12. Supports physician sections/departments and peer review activities.
a) Assists the Trauma Program Manager with identifying cases to be discussed
at the Trauma PIPS meeting monthly.
b) Coordinates and attends multi-disciplinary peer review meetings: tracking attendance, writing meeting minutes and submitting an annual report
c) Meets with Trauma Program Medical Director and Trauma Program Manager in support of medical staff performance improvement activities on a regular basis.
d) Serves as liaison between Chairperson of Peer Review Committee/Medical Department Quality Officers and the Medical Director of Quality.
e) Assures confidentiality and integrity of all medical department performance improvement and peer review activities.
13. Acts as a resource for Administrative/Departmental requests in the absence of the Manager of the Trauma Program.
14. Performs other duties and responsibilities as assigned.
Graduate of an accredited School of Nursing and currently registered and in good standing with the State of Michigan.
Completed BA or BS degree in healthcare or business related field required. BSN preferred. For those hired into an RN position after January 1, 2015, it is required to obtain a BSN within 5 years of start date.
Minimum five years of experience including clinical nursing experience in an acute care setting required; trauma experience preferred.
Must demonstrate competency and comprehensive knowledge of disease etiology, treatment and outcome management in the specific area of responsibility.
Demonstrated critical thinking and leadership in process improvement and project management preferred.
Possesses knowledge of the clinical capabilities of Munson Medical Center as well as knowledge of hospital organization and department functions.
Excellent written and verbal communication/interpersonal skills and a positive customer relations philosophy.
Previous clinical chart review and abstraction experience and/or experience analyzing and interpreting processes of care and clinical outcomes preferred.
Ability to proficiently create and utilize databases, word-processing, spreadsheets, presentation programs and other software relevant to the job. Requires technical knowledge of hospital applications data-query software spreadsheets and report-generating software. Internet skills and literature search capabilities required.
Self-directed; able to work effectively and efficiently with multiple interruptions and changing work priorities. Strong organizational and time management skills required. Able to make reliable independent decisions using analytical and problem solving skills. Demonstrates initiative and creativity in assigned work. Highly detailed and team oriented.

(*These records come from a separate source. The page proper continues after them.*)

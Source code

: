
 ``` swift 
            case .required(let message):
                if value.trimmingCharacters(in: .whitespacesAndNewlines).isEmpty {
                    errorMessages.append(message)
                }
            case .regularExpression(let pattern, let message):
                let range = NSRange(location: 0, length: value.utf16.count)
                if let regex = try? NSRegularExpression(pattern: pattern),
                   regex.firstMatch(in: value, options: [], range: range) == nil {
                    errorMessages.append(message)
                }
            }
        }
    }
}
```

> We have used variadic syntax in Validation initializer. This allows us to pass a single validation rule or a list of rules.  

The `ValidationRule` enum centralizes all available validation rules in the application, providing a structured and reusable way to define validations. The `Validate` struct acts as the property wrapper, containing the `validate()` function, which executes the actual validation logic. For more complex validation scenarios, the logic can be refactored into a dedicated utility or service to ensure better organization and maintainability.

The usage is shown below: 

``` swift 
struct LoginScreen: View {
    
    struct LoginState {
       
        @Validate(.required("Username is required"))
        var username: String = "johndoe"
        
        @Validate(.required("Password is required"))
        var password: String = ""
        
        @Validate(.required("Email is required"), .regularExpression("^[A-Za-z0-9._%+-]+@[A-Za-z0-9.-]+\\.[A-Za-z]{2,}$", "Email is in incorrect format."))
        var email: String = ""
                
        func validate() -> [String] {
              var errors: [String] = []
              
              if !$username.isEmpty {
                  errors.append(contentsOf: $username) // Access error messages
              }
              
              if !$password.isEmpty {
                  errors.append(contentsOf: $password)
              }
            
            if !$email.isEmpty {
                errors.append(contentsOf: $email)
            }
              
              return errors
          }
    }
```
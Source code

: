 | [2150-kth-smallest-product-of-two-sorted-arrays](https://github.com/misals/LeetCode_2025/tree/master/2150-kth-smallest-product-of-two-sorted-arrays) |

Demonstrates knowledge of confidentiality as it pertains to HIPAA and the handling of information sensitive to Munson Healthcare.
Provides administrative, technical, educational, and coordinating support to ensure effective, timely, hospital-wide quality assessment and performance improvement activities.
Reports to the Manager of Clinical Quality and the Manager of the Trauma Program.
Collaborates with the Manager of Clinical Quality and/or the Director of Organizational Quality and Patient Safety to prepare required (regularly scheduled and ad hoc) reports to the Quality and Patient Safety Committees, Medical Staff committees, and Hospital Departments as appropriate.
May report directly to the VP of Quality and Safety, Medical Staff Leadership, and peer review/performance improvement committee leaders.